Jason also has three separate skill trees named after three animals that the Rakyat revere: the shark, the spider and the heron. There are no major skill set distinctions between the three, but they do have vague focuses on different aspects, like the shark skill tree containing a lot of healing skills.
Back on the main island I came across one of the hundreds of random encounters found in the game: a few soldiers were trying (and failing) to get a tiger into a cage. Because I’m a bunny-hugger I opted to take out the soldiers so that Mr. Tiger could bound off into the jungle, free to devour small animals and frolic in the sunshine. Shooting the one soldier resulted in another calling for backup and soon enough the beach was full of soldiers, cars and one pissed off Mr. Tiger. Once Mr. Tiger and I had finished slaughtering the soldiers, he promptly turned around and chewed my face off. I was dead, and with Jason’s death came the end of my hands-on time.
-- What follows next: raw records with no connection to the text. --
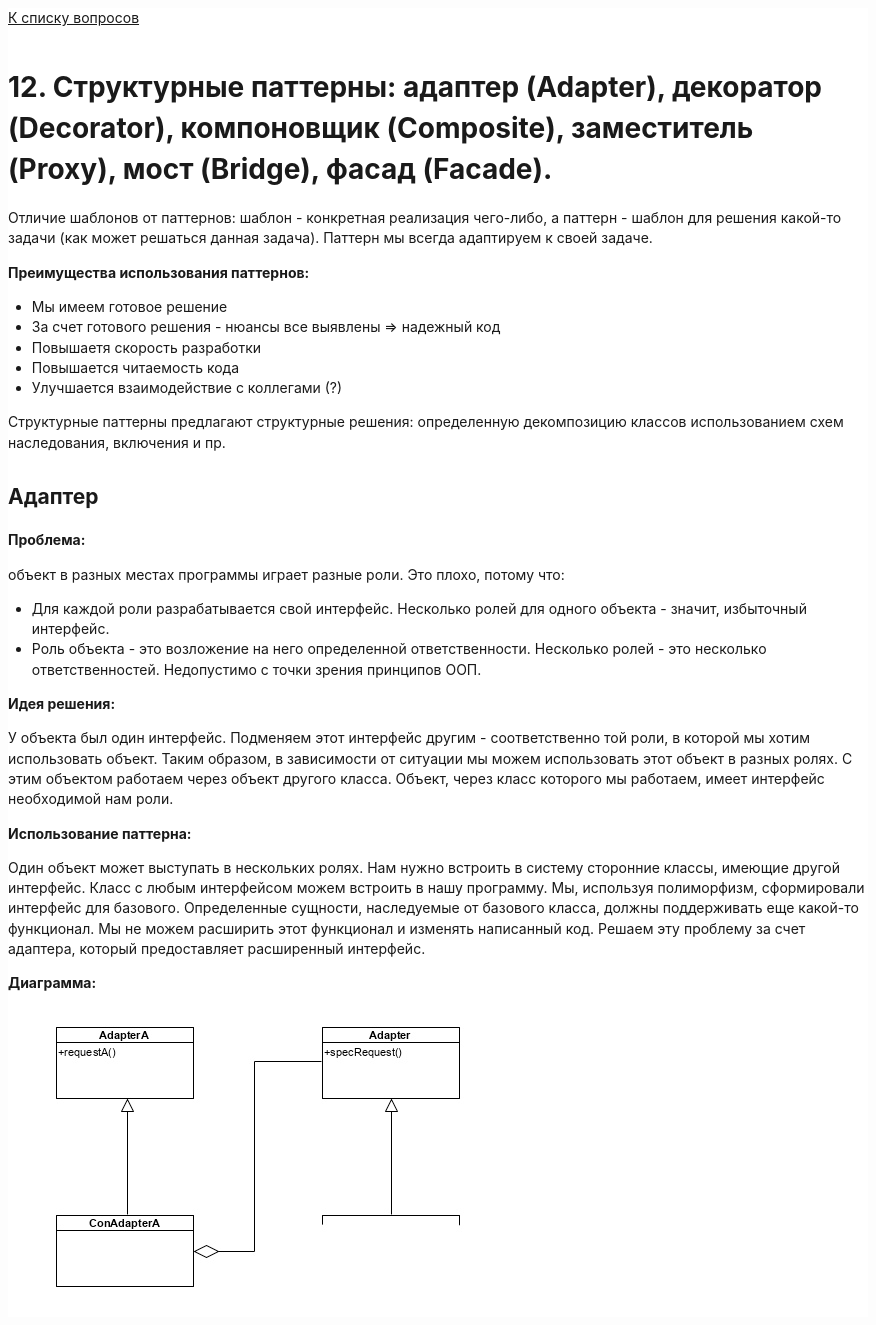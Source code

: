 [К списку вопросов](exam_oop.md)

# 12. Структурные паттерны: адаптер (Adapter), декоратор (Decorator), компоновщик (Composite), заместитель (Proxy), мост (Bridge), фасад (Facade).

Отличие шаблонов от паттернов: шаблон - конкретная реализация чего-либо, а паттерн - шаблон для решения какой-то задачи (как может решаться данная задача). Паттерн мы всегда адаптируем к своей задаче.

**Преимущества использования паттернов:**
* Мы имеем готовое решение
* За счет готового решения - нюансы все выявлены => надежный код
* Повышаетя скорость разработки
* Повышается читаемость кода
* Улучшается взаимодействие с коллегами (?)

Структурные паттерны предлагают структурные решения: определенную декомпозицию классов использованием схем наследования, включения и пр.

## Адаптер

**Проблема:** 

объект в разных местах программы играет разные роли.
Это плохо, потому что:
* Для каждой роли разрабатывается свой интерфейс. Несколько ролей для одного объекта - значит, избыточный интерфейс.
* Роль объекта - это возложение на него определенной ответственности. Несколько ролей - это несколько ответственностей. Недопустимо с точки зрения принципов ООП.

**Идея решения:** 

У объекта был один интерфейс. Подменяем этот интерфейс другим - соответственно той роли, в которой мы хотим использовать объект. Таким образом, в зависимости от ситуации мы можем использовать этот объект в разных ролях. С этим объектом работаем через объект другого класса. Объект, через класс которого мы работаем, имеет интерфейс необходимой нам роли.

**Использование паттерна:**

Один объект может выступать в нескольких ролях.
Нам нужно встроить в систему сторонние классы, имеющие другой интерфейс. Класс с любым интерфейсом можем встроить в нашу программу.
Мы, используя полиморфизм, сформировали интерфейс для базового. Определенные сущности, наследуемые от базового класса, должны поддерживать еще какой-то функционал. Мы не можем расширить этот функционал и изменять написанный код. Решаем эту проблему за счет адаптера, который предоставляет расширенный интерфейс.

**Диаграмма:**

![](12.png)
Far Cry 3 is going to be great. If you loved the feel of Far Cry 2 but couldn’t get past the niggling elements like hyper-respawns and irritating check points, then you’ll love Far Cry 3. They’ve fixed the annoyances and kept the best bits. The island setting is lush, colourful and beautiful, and the little touches like how the first-person camera mimics the jolting actions of jumping out of a car or off a cliff into the sea, makes the whole package that much more immersive. 30 November cannot come soon enough.